[EXERCISE INPUTS]:

************

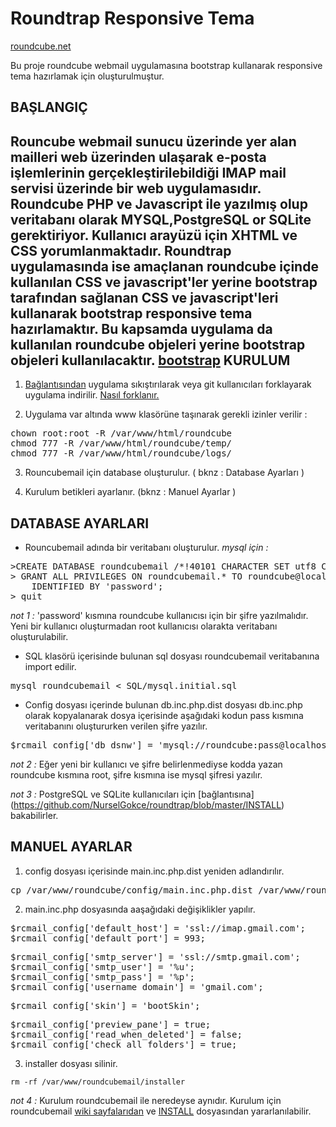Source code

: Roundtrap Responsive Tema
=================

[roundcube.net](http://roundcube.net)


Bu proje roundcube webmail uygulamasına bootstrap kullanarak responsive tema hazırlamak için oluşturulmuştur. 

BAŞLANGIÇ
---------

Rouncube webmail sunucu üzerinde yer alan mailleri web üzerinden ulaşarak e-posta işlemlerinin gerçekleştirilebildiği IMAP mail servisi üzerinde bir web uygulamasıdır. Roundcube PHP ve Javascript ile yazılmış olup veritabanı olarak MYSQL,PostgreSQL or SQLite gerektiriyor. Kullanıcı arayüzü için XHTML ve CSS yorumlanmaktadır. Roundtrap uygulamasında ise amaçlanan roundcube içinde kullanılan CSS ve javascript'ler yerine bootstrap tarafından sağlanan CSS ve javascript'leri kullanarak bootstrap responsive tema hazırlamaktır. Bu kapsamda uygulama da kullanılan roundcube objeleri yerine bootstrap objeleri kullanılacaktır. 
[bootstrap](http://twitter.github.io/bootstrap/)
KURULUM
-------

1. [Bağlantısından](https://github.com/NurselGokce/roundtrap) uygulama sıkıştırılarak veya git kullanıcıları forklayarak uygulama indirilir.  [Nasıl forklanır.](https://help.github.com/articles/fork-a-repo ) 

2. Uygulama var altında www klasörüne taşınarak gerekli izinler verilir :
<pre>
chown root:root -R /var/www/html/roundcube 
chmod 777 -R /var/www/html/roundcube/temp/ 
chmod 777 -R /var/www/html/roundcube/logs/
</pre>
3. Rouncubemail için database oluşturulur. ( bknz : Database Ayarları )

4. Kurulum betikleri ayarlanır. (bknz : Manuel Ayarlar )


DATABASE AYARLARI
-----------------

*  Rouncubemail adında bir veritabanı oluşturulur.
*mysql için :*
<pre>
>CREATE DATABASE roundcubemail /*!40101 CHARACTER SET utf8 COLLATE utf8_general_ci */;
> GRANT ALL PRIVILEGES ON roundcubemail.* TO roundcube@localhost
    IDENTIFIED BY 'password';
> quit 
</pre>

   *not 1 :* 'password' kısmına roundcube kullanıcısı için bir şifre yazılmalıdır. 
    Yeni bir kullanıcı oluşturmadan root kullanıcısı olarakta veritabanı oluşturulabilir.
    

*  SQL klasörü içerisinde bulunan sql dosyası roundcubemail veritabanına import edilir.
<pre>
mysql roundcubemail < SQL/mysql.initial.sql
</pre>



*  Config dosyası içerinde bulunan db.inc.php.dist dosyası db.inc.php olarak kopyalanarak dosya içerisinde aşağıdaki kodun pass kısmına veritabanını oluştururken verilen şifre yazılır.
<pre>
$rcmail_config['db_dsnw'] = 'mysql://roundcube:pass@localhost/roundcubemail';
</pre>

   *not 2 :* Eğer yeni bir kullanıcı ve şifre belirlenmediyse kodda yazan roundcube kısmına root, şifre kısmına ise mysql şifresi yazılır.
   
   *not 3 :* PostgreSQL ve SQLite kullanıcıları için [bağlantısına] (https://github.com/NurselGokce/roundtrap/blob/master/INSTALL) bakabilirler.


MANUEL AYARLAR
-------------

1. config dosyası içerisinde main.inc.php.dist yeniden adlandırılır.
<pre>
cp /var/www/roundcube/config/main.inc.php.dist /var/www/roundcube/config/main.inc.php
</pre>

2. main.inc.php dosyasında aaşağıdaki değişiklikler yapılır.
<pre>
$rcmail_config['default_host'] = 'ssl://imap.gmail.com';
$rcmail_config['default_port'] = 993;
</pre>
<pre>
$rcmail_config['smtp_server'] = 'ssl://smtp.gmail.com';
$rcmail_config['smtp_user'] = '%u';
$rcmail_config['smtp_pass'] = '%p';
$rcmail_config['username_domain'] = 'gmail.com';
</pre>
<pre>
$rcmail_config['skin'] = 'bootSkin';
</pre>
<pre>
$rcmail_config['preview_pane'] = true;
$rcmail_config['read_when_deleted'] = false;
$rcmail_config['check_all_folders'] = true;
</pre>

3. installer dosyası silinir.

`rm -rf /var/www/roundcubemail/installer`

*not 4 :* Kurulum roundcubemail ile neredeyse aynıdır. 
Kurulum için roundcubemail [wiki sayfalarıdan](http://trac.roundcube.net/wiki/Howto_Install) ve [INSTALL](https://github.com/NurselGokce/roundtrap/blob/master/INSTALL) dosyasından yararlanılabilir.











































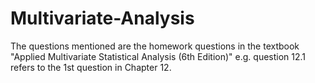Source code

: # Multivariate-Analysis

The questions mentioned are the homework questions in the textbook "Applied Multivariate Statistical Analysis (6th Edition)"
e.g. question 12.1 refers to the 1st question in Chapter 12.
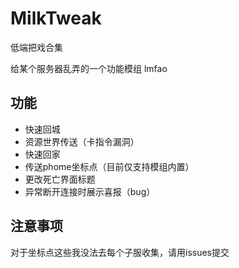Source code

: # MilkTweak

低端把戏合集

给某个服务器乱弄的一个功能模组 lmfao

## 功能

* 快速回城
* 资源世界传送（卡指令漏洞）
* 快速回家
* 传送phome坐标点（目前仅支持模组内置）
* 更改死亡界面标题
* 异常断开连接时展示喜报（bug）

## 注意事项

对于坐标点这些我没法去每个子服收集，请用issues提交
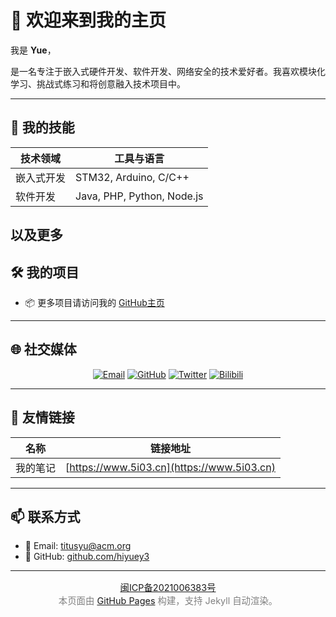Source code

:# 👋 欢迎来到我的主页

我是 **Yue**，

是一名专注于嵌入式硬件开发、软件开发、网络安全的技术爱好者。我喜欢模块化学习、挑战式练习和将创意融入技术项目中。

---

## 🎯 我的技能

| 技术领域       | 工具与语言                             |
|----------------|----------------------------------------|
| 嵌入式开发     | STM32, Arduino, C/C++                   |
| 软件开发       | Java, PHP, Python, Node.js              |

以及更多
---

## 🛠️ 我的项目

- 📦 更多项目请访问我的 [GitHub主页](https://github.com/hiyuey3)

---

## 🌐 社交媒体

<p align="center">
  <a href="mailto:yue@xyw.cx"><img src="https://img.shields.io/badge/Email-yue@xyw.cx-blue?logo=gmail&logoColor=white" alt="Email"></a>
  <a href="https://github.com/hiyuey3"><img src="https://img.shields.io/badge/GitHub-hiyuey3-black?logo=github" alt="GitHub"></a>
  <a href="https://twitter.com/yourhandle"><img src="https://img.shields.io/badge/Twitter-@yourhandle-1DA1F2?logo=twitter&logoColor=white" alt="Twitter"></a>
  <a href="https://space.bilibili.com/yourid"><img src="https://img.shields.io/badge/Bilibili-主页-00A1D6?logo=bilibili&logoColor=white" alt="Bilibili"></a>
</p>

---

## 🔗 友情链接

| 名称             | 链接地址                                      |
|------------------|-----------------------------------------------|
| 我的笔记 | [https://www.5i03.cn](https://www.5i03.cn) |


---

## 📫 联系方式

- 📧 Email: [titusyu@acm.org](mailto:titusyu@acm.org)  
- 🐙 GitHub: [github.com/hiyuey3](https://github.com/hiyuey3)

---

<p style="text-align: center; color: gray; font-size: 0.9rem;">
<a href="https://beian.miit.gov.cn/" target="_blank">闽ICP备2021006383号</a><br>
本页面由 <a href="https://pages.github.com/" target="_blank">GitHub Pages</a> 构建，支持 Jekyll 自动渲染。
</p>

************

[TRY IT]: Only lines containing the string "Multivariate" are needed. Pull each of them out of the records above.

[WORKED SOLUTION]:
: # Multivariate-Analysis
The questions mentioned are the homework questions in the textbook "Applied Multivariate Statistical Analysis (6th Edition)"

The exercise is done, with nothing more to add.